In the early days of online advertising, the amount and type of data that companies could collect about users was limited to the header information passed along with a HTTP call from the user’s browser, such as the language set on the user’s computer, URL of the page that the ad is being loaded onto, and the browser type and version.
As the popularity of web cookies grew, advertisers soon realised they could track user behaviour across the web with third-party cookies.
Over the years, advertising companies and data providers have been adding more and more trackers (i.e., third-party cookies) to websites in an effort to gain a deeper understanding of online users and their behaviour.
This practice went on for some time before online users became aware of the scope and scale of these data collection and tracking activities, and once they did, they began to push back.
They began installing browser plug-ins like Ghostery, browsing the Internet using Private/Incognito mode, and downloading ad-blocking software to block advertising and third-party trackers.
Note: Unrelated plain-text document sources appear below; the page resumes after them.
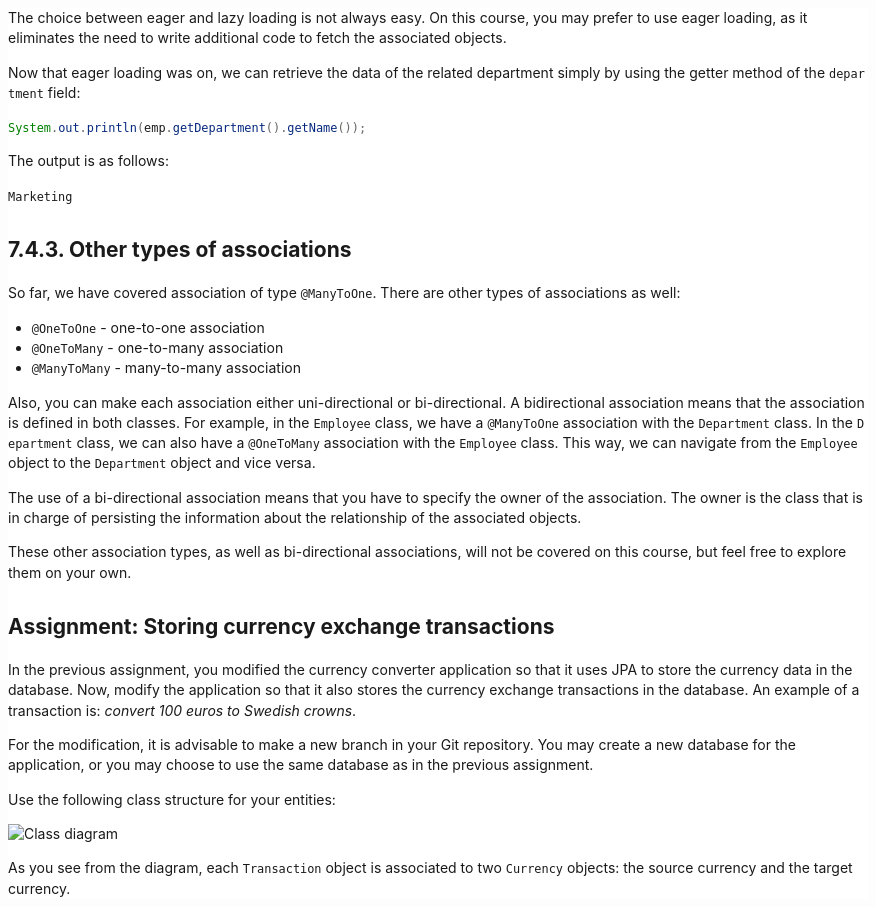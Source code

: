 The choice between eager and lazy loading is not always easy. On this course, you may prefer to use eager loading, as it eliminates the need to write additional code to fetch the associated objects. 

Now that eager loading was on, we can retrieve the data of the related department simply by using the getter method of the `department` field:

```java
System.out.println(emp.getDepartment().getName());
```

The output is as follows:

```
Marketing
```



## 7.4.3. Other types of associations

So far, we have covered association of type `@ManyToOne`. There are other types of associations as well:

* `@OneToOne` - one-to-one association
* `@OneToMany` - one-to-many association
* `@ManyToMany` - many-to-many association

Also, you can make each association either uni-directional or bi-directional. A bidirectional association means that the association is defined in both classes. For example, in the `Employee` class, we have a `@ManyToOne` association with the `Department` class. In the `Department` class, we can also have a `@OneToMany` association with the `Employee` class. This way, we can navigate from the `Employee` object to the `Department` object and vice versa.

The use of a bi-directional association means that you have to specify the owner of the association. The owner is the class that is in charge of persisting the information about the relationship of the associated objects.

These other association types, as well as bi-directional associations, will not be covered on this course, but feel free to explore them on your own.


## Assignment: Storing currency exchange transactions

In the previous assignment, you modified the currency converter application so that it uses JPA to store the currency data in the database. Now, modify the application so that it also stores the currency exchange transactions in the database. An example of a transaction is: _convert 100 euros to Swedish crowns_. 

For the modification, it is advisable to make a new branch in your Git repository. You may create a new database for the application, or you may choose to use the same database as in the previous assignment.


Use the following class structure for your entities:

![Class diagram](images/jpa_entities_uml.png)

As you see from the diagram, each `Transaction` object is associated to two `Currency` objects: the source currency and the target currency.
But it's not only online consumers who have taken notice of all of this. The European Union has also kept a close eye on the way companies collect, store, and use personal data, and the General Data Protection Regulation (GDPR) is proof of that. By now, we all know that the GDPR is on its way, and this means all companies that collect data about EU citizens will have to make a number of policy and technological changes to ensure they are fully compliant.
Becoming compliant will be challenging to say the least, and will mean making fundamental changes to how companies conduct business, whether they realise this or not. Instead of focusing on the negatives, companies should be focusing on the positives, and there are a few.The GDPR Will Empower Publishers
Due to the fragmented nature of the digital advertising ecosystem, publisher revenues are being eaten up by ad-tech vendors and intermediaries. While the GDPR will not reverse this, it will restore the balance of power between the supply side (i.e., publishers) and those on the demand side (e.g., advertisers, DSPs, and other intermediaries).
As publishers will be the gatekeepers between advertisers and audiences, they will have the upper hand when it comes to media buys. Also, as data will not be able to be shared and/or resold to other parties without the publisher’s knowledge and proper data processing agreements with all companies that want to have access to it, the whole process will become more transparent.
However, the real test for publishers will be obtaining user consent. If they are able to convince their audiences to share their data with online advertisers, this will put them in a favourable position and their revenues will likely increase. Failure to do so will negatively affect the whole ecosystem and all parties on both the supply and the demand side.The GDPR Will Help Restore Trust Between Users And Online Advertisers
The GDPR will help restore trust between online consumers and advertising companies as it puts the power and control back in the hands of online users. Online visitors are the main recipients of online ads, yet for years companies have been convinced that users really want a better ad experience (e.g., customisation, etc.), when all they really want is for companies to take their privacy seriously.
After all, it’s no good showing a personalised ad to an engaged user at the right time if they are just going to block it out of concern for what you will do with their data.The GDPR Will Spur On Innovation
For ad-tech vendors, complying with the GDPR will mean changing their policies and ensuring that their platforms align with them.
For example, the GDPR gives users certain rights, such as the right to change their consent decisions and erase data that has been collected about them. The latter is particularly challenging, as there are no mechanisms in place to delete an individual's data when it has been shared with other parties in the ecosystem. Picture the common situation when one ad-tech vendor shares user data with others. If a user contacts the first vendor and requests that their data be erased, the vendor would have to not only erase it from their own platforms, but from all the others with whom they have shared the data.
This means advertising companies will need to ensure their platforms are able to collect, store, and manage thousands -- even millions -- of user consent requests. But it's not only about making technological changes to comply with the GDPR -- it's also about innovating to create future-proof businesses.
Successful advertising companies of the future will be ones that solve challenges through innovation and limit their exposure to the GDPR with privacy-focused platforms and policies, rather than trying to solve them with band-aids.
When you look back throughout history at the impact new regulations have had on certain industries (think the Clean Air Act and the introduction of clean technologies such as the catalytic converter), you can see that despite the initial challenges, companies that focused on innovation prevailed and in many cases, thrived.
Despite all the challenges the GDPR brings, ad-tech can prevail and thrive as well.